Paper No. 1
Presentation Time: 8:00 AM

EXPANDING THE LAKE-BASIN-TYPE APPROACH FROM LAKE-CENTER MUDSTONES TO CONTINENTAL SEQUENCE STRATIGRAPHY—THE ADVANTAGES OF SEEING THE MODERN FROM AN ANCIENT PERSPECTIVE


BOHACS, Kevin M., ExxonMobil Upstream Rsch Co, 3120 Buffalo Speedway, Houston, TX 77096 and CARROLL, Alan R., Department of Geoscience, University of Wisconsin-Madison, 1215 West Dayton St, Madison, WI 53706, Kevin.M.Bohacs@exxonmobil.com

The lake-basin-type (LBT) model of Carroll and Bohacs (1999), originally devised to guide exploration for lacustrine source rocks, has proven useful for explaining many aspects of continental depositional systems: siliciclastic and carbonate reservoirs, fluvial-system character, paleosols, and trace fossils, as well as the size distribution of lakes and biological evolution within them. This expansion resulted from integration of a wide variety of data, from plate tectonics and seismic through isotopic geochemistry within a process-based framework, along with substantial progress in establishing high-resolution chronostratigraphy, through such techniques as radioisotopic dating, magnetostratigraphy, and astrochronology.

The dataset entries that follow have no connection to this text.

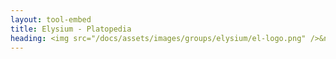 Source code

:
 ```yaml
---
layout: tool-embed
title: Elysium - Platopedia
heading: <img src="/docs/assets/images/groups/elysium/el-logo.png" />&nbsp;Elysium
---
```


<div id="tool_embed_div_default" data-url="https://docs.google.com/document/d/e/2PACX-1vTZ_LmBX06KAdC6HukvqD8M9KR5bq5j00MmCNObVkZ_v96CewPp5XZ4Vx8277Vpu5NBU--29DOvUet1/pub?embedded=true" data-height="0" style="margin-left:0;margin-right:0"></div> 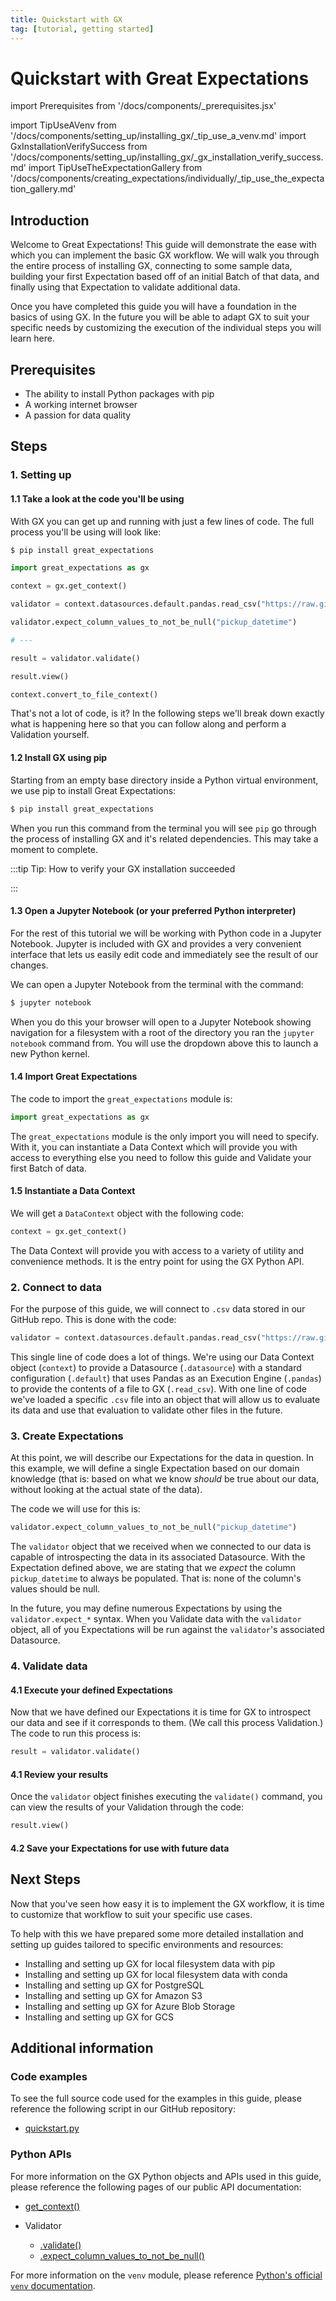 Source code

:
 ```yaml
---
title: Quickstart with GX
tag: [tutorial, getting started]
---
```

# Quickstart with Great Expectations

import Prerequisites from '/docs/components/_prerequisites.jsx'

import TipUseAVenv from '/docs/components/setting_up/installing_gx/_tip_use_a_venv.md'
import GxInstallationVerifySuccess from '/docs/components/setting_up/installing_gx/_gx_installation_verify_success.md'
import TipUseTheExpectationGallery from '/docs/components/creating_expectations/individually/_tip_use_the_expectation_gallery.md'

## Introduction

Welcome to Great Expectations!  This guide will demonstrate the ease with which you can implement the basic GX workflow. We will walk you through the entire process of installing GX, connecting to some sample data, building your first Expectation based off of an initial Batch of that data, and finally using that Expectation to validate additional data.

Once you have completed this guide you will have a foundation in the basics of using GX.  In the future you will be able to adapt GX to suit your specific needs by customizing the execution of the individual steps you will learn here.

## Prerequisites

<Prerequisites requirePython = {true} requireInstallation = {false} requireDataContext = {false} requireSourceData = {null} requireDatasource = {false} requireExpectationSuite = {false}>

- The ability to install Python packages with pip
- A working internet browser
- A passion for data quality

</Prerequisites> 


<TipUseAVenv />

## Steps

### 1. Setting up

#### 1.1 Take a look at the code you'll be using

With GX you can get up and running with just a few lines of code.  The full process you'll be using will look like:

```bash title="Terminal input"
$ pip install great_expectations
```

```python title="Python code"
import great_expectations as gx

context = gx.get_context()

validator = context.datasources.default.pandas.read_csv("https://raw.githubusercontent.com/great_expectations/taxi_data.csv")

validator.expect_column_values_to_not_be_null("pickup_datetime")

# ---

result = validator.validate()

result.view()

context.convert_to_file_context()
```

That's not a lot of code, is it?  In the following steps we'll break down exactly what is happening here so that you can follow along and perform a Validation yourself.

#### 1.2 Install GX using pip

Starting from an empty base directory inside a Python virtual environment, we use pip to install Great Expectations:

```bash title="Terminal input"
$ pip install great_expectations
```

When you run this command from the terminal you will see `pip` go through the process of installing GX and it's related dependencies.  This may take a moment to complete.

:::tip Tip: How to verify your GX installation succeeded

<GxInstallationVerifySuccess />

:::


#### 1.3 Open a Jupyter Notebook (or your preferred Python interpreter)

For the rest of this tutorial we will be working with Python code in a Jupyter Notebook. Jupyter is included with GX and provides a very convenient interface that lets us easily edit code and immediately see the result of our changes.

We can open a Jupyter Notebook from the terminal with the command:

```bash title="Terminal input"
$ jupyter notebook
```

When you do this your browser will open to a Jupyter Notebook showing navigation for a filesystem with a root of the directory you ran the `jupyter notebook` command from.  You will use the dropdown above this to launch a new Python kernel.

#### 1.4 Import Great Expectations

The code to import the `great_expectations` module is:

```python title="Python code"
import great_expectations as gx
```

The `great_expectations` module is the only import you will need to specify.  With it, you can instantiate a Data Context which will provide you with access to everything else you need to follow this guide and Validate your first Batch of data.

#### 1.5 Instantiate a Data Context

We will get a `DataContext` object with the following code:

```python title="Python code"
context = gx.get_context()
```

The Data Context will provide you with access to a variety of utility and convenience methods.  It is the entry point for using the GX Python API.

### 2. Connect to data

For the purpose of this guide, we will connect to `.csv` data stored in our GitHub repo.  This is done with the code:

```python title="Python code"
validator = context.datasources.default.pandas.read_csv("https://raw.githubusercontent.com/great_expectations/taxi_data.csv")
```

This single line of code does a lot of things.  We're using our Data Context object (`context`) to provide a Datasource (`.datasource`) with a standard configuration (`.default`) that uses Pandas as an Execution Engine (`.pandas`) to provide the contents of a file to GX (`.read_csv`).  With one line of code we've loaded a specific `.csv` file into an object that will allow us to evaluate its data and use that evaluation to validate other files in the future.

### 3. Create Expectations

At this point, we will describe our Expectations for the data in question.  In this example, we will define a single Expectation based on our domain knowledge (that is: based on what we know _should_ be true about our data, without looking at the actual state of the data).

The code we will use for this is:

```python title="Python code"
validator.expect_column_values_to_not_be_null("pickup_datetime")
```

The `validator` object that we received when we connected to our data is capable of introspecting the data in its associated Datasource.  With the Expectation defined above, we are stating that we _expect_ the column `pickup_datetime` to always be populated.  That is: none of the column's values should be null.

In the future, you may define numerous Expectations by using the `validator.expect_*` syntax.  When you Validate data with the `validator` object, all of you Expectations will be run against the `validator`'s associated Datasource.

<TipUseTheExpectationGallery /> 

### 4. Validate data

#### 4.1 Execute your defined Expectations

Now that we have defined our Expectations it is time for GX to introspect our data and see if it corresponds to them.  (We call this process Validation.)  The code to run this process is:

```python title="Python code"
result = validator.validate()
```

#### 4.1 Review your results

Once the `validator` object finishes executing the `validate()` command, you can view the results of your Validation through the code:

```python title="Python code"
result.view()
```

#### 4.2 Save your Expectations for use with future data

## Next Steps 

Now that you've seen how easy it is to implement the GX workflow, it is time to customize that workflow to suit your specific use cases.

To help with this we have prepared some more detailed installation and setting up guides tailored to specific environments and resources:
- Installing and setting up GX for local filesystem data with pip
- Installing and setting up GX for local filesystem data with conda
- Installing and setting up GX for PostgreSQL
- Installing and setting up GX for Amazon S3
- Installing and setting up GX for Azure Blob Storage
- Installing and setting up GX for GCS

## Additional information

### Code examples

To see the full source code used for the examples in this guide, please reference the following script in our GitHub repository:
- [quickstart.py](https://path/to/the/script/on/github.com)

### Python APIs

For more information on the GX Python objects and APIs used in this guide, please reference the following pages of our public API documentation:

- [get_context()](https://docs.greatexpectations.io/docs/reference/api/util.py/#great_expectations.util.get_context)

- Validator
  - [.validate()](https://docs.greatexpectations.io/docs/reference/api/validator/validator/Validator_class#great_expectations.validator.validator.Validator.validate)
  - [.expect_column_values_to_not_be_null()](https://greatexpectations.io/expectations/expect_column_values_to_not_be_null)


For more information on the `venv` module, please reference [Python's official `venv` documentation](https://docs.python.org/3/library/venv.html).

The LBT model posits the key proximate controls to be rates of potential accommodation change relative to supply of sediment+water. These governing variables are not, however, simple functions of climate and tectonics, but of their non-linear interactions through hydrology, groundwater, landscape evolution, vegetation, catchment lithotypes, and volcanism. Tectonics acts most directly on potential accommodation through structural movement of the basin floor and spillpoint and through landscape development influence on spillpoint height. Climate has the most direct influence through nutrient and sediment supply, floral type and distribution, and water supply at the parasequence to sequence-set scale. Climate can change significantly without changing LBT and its record is strongly conditioned by LBT. LBT changes are relatively abrupt events that occur over 10s to 100s ky and are expressed as sequence boundaries or flooding surfaces. They appear to be commonly due to regional drainage reorganization, based on stratal relations and isotope geochemistry.

Overfilled LBTs are characterized by mixed oil-gas-prone sources and fluvial, deltaic and shoreline reservoirs, including skeletal, algal, and coated grainstone. Balanced-fill LBTs tend to have oil-prone sources and both carbonate (microbial boundstone, skeletal and coated grainstone) and clastic reservoirs, as well as the best developed oil shales. Underfilled LBTs typically have oil-prone sources, shoreline-carbonate and clastic sheetflood reservoirs, and significant evaporites.